Seventy years ago this month, a prime minister led a divided nation towards the exit from what was then one of the world’s most important organisations. On that occasion, Ireland was the country wanting to leave and there was no backstop to hold things up. Despite the pleas of the other member states, the Irish walked out of the Commonwealth.
I was reminded of that moment this week as the budding bromance between the Irish Prime Minister Leo Varadkar and France’s President Emmanuel Macron unfolded. Relations have never been better, Mr Varadkar cooed to nods from M. Macron. As well he might. For Varadkar has just returned his nation to the Commonwealth fold — by signing up to the French Commonwealth.
To the astonishment of diplomats all over the world, Ireland is now a proud junior member of the Organisation Internationale de la Francophonie, the Paris--based organisation for those bits of the world once ruled by the French. The official reason, according to Varadkar’s government, is that Ireland wants to increase its ‘global footprint’ and because Samuel Beckett wrote the odd play in French.

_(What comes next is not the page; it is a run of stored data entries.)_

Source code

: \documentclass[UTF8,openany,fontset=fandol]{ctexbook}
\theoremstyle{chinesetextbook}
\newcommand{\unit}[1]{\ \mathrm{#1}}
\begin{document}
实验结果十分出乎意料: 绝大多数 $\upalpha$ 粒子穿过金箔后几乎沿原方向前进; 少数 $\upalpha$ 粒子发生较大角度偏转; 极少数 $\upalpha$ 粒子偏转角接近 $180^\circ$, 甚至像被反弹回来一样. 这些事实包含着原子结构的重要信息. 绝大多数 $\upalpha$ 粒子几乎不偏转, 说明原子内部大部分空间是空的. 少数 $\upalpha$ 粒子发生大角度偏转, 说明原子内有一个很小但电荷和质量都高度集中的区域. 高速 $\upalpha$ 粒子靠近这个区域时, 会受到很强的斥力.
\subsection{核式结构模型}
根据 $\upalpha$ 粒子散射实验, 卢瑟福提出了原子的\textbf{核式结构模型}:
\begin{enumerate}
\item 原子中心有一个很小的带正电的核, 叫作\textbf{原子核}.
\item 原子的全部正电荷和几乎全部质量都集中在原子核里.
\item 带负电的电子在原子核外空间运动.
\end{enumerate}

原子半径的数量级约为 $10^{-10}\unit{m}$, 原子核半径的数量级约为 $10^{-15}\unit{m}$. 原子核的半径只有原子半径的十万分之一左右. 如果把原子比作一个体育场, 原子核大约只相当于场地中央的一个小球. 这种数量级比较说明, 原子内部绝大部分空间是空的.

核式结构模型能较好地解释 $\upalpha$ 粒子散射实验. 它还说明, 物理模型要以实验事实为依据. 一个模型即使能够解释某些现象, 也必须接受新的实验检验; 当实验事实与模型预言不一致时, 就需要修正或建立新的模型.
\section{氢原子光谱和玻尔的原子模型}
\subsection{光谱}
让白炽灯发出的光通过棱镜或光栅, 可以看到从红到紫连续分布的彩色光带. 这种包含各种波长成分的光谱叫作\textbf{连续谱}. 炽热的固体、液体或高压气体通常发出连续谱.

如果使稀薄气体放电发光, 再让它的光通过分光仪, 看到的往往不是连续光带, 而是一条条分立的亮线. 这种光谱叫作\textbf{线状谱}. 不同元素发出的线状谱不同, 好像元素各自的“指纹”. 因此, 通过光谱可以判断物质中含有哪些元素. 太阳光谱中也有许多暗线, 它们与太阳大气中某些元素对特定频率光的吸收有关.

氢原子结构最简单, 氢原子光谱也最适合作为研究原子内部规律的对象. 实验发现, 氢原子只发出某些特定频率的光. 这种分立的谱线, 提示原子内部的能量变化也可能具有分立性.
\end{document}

Only a cynic would suggest that this is a calculated two fingers to Brexit Britain. Only the mean-spirited would suggest that little Leo will do anything to suck up to the top gang in the EU playground. He is going to need to, of course, if he wants to hang on to his nation’s cosy corporate tax deals once the Brits are no longer around to help fight Ireland’s corner against big EU tax reforms. Britain stood ready with a £3.2 billion emergency loan when Ireland faced bankruptcy after the financial crash. Indeed, we have agreed to go to the back of the queue of creditors, behind the IMF, when it comes to repayment. But Varadkar is banking on new chums to help him out in future.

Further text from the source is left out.